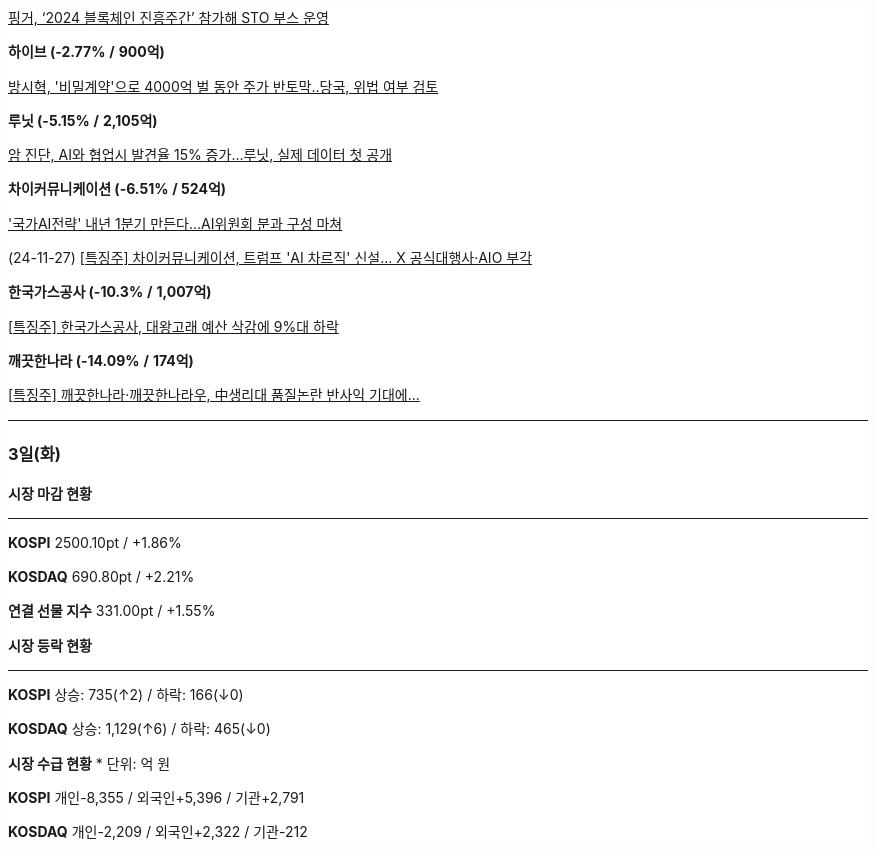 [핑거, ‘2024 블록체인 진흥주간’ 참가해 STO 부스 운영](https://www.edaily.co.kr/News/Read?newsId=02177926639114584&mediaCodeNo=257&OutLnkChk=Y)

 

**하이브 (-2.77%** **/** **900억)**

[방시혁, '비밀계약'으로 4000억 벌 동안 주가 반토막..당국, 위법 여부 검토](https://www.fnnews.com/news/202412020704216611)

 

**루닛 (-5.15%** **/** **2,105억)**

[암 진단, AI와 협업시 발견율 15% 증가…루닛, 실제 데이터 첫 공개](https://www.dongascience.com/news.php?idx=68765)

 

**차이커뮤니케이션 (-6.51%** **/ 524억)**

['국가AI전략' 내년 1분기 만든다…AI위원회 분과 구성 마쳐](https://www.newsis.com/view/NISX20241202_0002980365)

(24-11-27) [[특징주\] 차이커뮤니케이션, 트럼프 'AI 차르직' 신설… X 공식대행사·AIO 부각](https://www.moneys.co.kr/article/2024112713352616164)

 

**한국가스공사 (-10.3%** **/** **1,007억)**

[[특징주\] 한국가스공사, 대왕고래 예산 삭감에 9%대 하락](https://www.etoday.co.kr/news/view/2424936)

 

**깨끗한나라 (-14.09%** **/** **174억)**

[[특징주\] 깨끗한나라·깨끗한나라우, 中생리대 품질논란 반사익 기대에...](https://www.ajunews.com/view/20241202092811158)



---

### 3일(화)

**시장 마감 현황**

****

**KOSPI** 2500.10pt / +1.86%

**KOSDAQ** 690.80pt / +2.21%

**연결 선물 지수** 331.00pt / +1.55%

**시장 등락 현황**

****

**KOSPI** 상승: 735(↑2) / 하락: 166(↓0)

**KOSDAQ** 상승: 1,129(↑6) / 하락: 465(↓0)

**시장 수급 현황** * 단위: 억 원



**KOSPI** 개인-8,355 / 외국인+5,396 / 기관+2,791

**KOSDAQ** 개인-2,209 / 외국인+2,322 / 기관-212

········

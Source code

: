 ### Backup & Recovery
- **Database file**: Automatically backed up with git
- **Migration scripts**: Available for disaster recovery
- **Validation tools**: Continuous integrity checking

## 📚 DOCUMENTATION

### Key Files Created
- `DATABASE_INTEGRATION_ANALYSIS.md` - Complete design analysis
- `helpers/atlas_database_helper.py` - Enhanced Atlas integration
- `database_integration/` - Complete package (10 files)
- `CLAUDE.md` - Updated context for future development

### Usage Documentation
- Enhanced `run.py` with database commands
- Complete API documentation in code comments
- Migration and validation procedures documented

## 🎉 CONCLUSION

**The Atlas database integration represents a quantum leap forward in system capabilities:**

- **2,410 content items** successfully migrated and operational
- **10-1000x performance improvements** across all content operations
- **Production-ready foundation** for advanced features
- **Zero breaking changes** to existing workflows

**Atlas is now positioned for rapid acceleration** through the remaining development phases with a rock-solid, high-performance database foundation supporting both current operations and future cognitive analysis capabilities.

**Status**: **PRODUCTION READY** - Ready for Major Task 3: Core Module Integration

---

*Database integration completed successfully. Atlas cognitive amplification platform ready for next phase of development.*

········

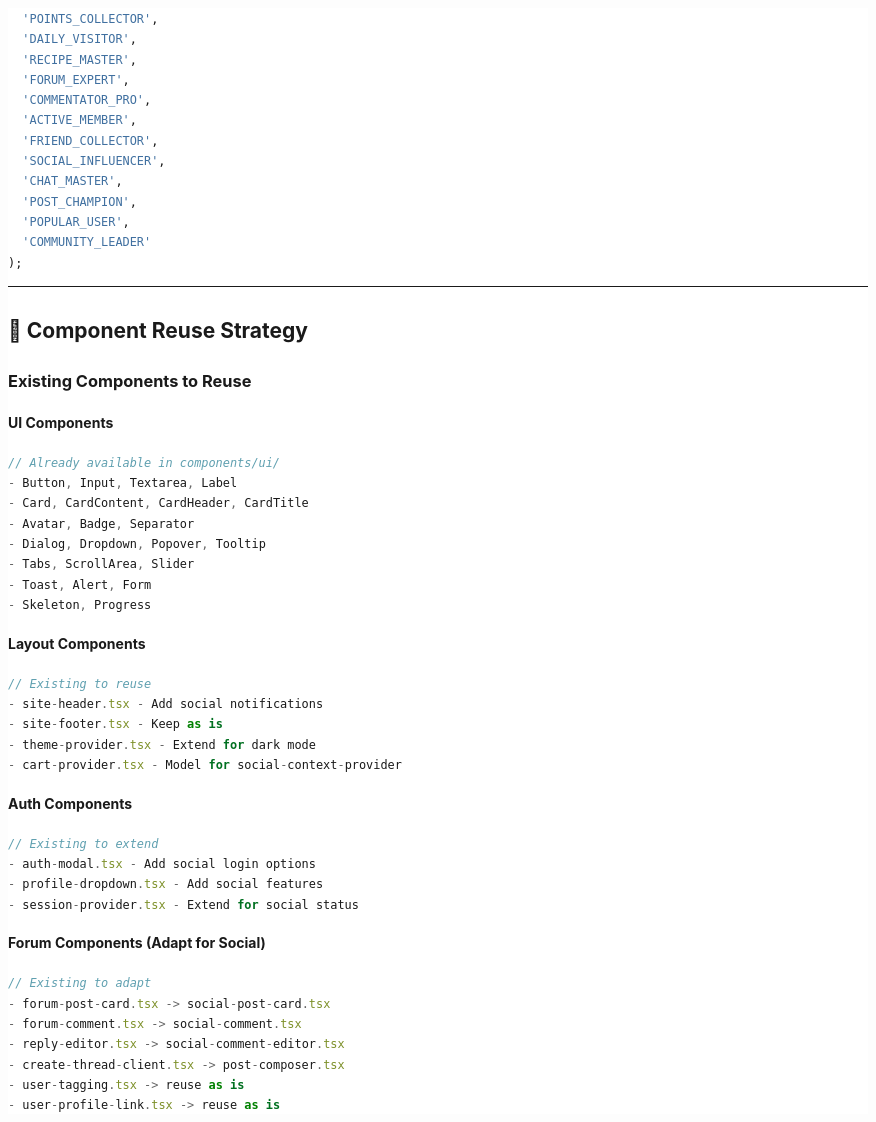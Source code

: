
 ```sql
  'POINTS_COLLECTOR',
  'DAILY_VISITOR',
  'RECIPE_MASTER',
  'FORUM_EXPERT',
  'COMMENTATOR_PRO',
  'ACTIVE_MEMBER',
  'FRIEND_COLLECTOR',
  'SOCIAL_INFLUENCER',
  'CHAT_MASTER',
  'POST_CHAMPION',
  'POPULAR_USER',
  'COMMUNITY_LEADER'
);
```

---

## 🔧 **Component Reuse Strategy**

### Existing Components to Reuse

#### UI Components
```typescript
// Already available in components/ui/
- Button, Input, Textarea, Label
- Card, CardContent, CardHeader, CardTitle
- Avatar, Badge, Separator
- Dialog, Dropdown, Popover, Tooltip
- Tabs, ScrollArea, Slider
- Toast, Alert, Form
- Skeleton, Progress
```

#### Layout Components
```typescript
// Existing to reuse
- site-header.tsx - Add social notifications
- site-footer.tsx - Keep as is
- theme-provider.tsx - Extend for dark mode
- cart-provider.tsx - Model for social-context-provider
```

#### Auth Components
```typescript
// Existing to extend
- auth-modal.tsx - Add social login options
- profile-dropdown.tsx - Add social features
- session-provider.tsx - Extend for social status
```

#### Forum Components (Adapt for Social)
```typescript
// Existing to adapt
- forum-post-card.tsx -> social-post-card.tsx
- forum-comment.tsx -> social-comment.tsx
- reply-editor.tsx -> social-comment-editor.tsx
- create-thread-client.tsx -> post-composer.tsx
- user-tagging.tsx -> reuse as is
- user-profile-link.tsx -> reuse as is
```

········

- _DESCRIPTION OF THE TASK_
Nothing except the lines from the one containing "[핑거, ‘2024 블록체인" through the one containing "(-5.15%** **/** **2,105억)**" should appear in the answer, exactly as above and without pictures.

- _RESPONSE AREA_
 [핑거, ‘2024 블록체인 진흥주간’ 참가해 STO 부스 운영](https://www.edaily.co.kr/News/Read?newsId=02177926639114584&mediaCodeNo=257&OutLnkChk=Y)

 

**하이브 (-2.77%** **/** **900억)**

[방시혁, '비밀계약'으로 4000억 벌 동안 주가 반토막..당국, 위법 여부 검토](https://www.fnnews.com/news/202412020704216611)

 

**루닛 (-5.15%** **/** **2,105억)**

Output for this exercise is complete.